Revisiting output parameters usefulness (in C++)
Posted on September 24, 2021
This article was originally written as a blog post for the Bulldogjob blog. This is the second time we have done this and again I am thankful to both Bulldogjob and my company Rockwell Automation for the opportunity to work on it and publishing it. You can find the original version here.
Output parameters is a concept that was quite alien to me until I have started working on legacy software. It is not that I have never seen output parameters. I have but it was a rare occurrence. I was already writing C++ for several years, both professionally and as a hobby, and I was never properly introduced to this concept. You can imagine my confusion when I started working on a codebase where a bigger part of functions is using output parameters. So, what are output parameters, and why I am advocating against their liberal use? I will try to explain that in the following sections.
Output parameters
Nowadays, I have been interacting with a codebase where a significant number of functions give their results through parameters instead of using the return value. That is what output parameters are, i.e., parameters that are used for providing results. Below is the example of a function that creates a sequence of powers of two using output parameters.

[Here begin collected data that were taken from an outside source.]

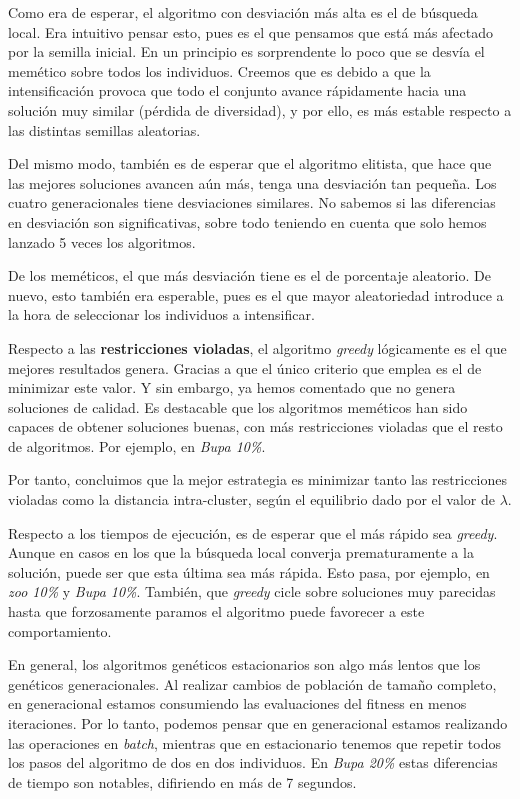\documentclass[11pt]{article}
\begin{document}
Como era de esperar, el algoritmo con desviación más alta es el de búsqueda local. Era intuitivo pensar esto, pues es el que pensamos que está más afectado por la semilla inicial. En un principio es sorprendente lo poco que se desvía el memético sobre todos los individuos. Creemos que es debido a que la intensificación provoca que todo el conjunto avance rápidamente hacia una solución muy similar (pérdida de diversidad), y por ello, es más estable respecto a las distintas semillas aleatorias.

Del mismo modo, también es de esperar que el algoritmo elitista, que hace que las mejores soluciones avancen aún más, tenga una desviación tan pequeña. Los cuatro generacionales tiene desviaciones similares. No sabemos si las diferencias en desviación son significativas, sobre todo teniendo en cuenta que solo hemos lanzado 5 veces los algoritmos.

De los meméticos, el que más desviación tiene es el de porcentaje aleatorio. De nuevo, esto también era esperable, pues es el que mayor aleatoriedad introduce a la hora de seleccionar los individuos a intensificar.

Respecto a las \textbf{restricciones violadas}, el algoritmo \emph{greedy} lógicamente es el que mejores resultados genera. Gracias a que el único criterio que emplea es el de minimizar este valor. Y sin embargo, ya hemos comentado que no genera soluciones de calidad. Es destacable que los algoritmos meméticos han sido capaces de obtener soluciones buenas, con más restricciones violadas que el resto de algoritmos. Por ejemplo, en \emph{Bupa 10\%}.

Por tanto, concluimos que la mejor estrategia es minimizar tanto las restricciones violadas como la distancia intra-cluster, según el equilibrio dado por el valor de $\lambda$.

Respecto a los tiempos de ejecución, es de esperar que el más rápido sea \emph{greedy}. Aunque en casos en los que la búsqueda local converja prematuramente a la solución, puede ser que esta última sea más rápida. Esto pasa, por ejemplo, en \emph{zoo 10\%} y \emph{Bupa 10\%}. También, que \emph{greedy} cicle sobre soluciones muy parecidas hasta que forzosamente paramos el algoritmo puede favorecer a este comportamiento.

En general, los algoritmos genéticos estacionarios son algo más lentos que los genéticos generacionales. Al realizar cambios de población de tamaño completo, en generacional estamos consumiendo las evaluaciones del fitness en menos iteraciones. Por lo tanto, podemos pensar que en generacional estamos realizando las operaciones en \emph{batch}, mientras que en estacionario tenemos que repetir todos los pasos del algoritmo de dos en dos individuos. En \emph{Bupa 20\%} estas diferencias de tiempo son notables, difiriendo en más de 7 segundos.
\end{document}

void powers_of_two(const size_t n, std::vector<size_t>& powers) {
powers.reserve(n);
for (size_t i = 0; i < n; ++i) {
powers.push_back(std::pow(2, i));
}
}
On the opposite, below is an example of the function that provides the result through the return value.
std::vector<size_t> powers_of_two_using_return_value(const size_t n) {
std::vector<size_t> powers;
powers.reserve(n);
for (size_t i = 0; i < n; ++i) {
powers.push_back(std::pow(2, i));
}
return powers;
}
The difference might seem subtle but there are a lot of nuances involved.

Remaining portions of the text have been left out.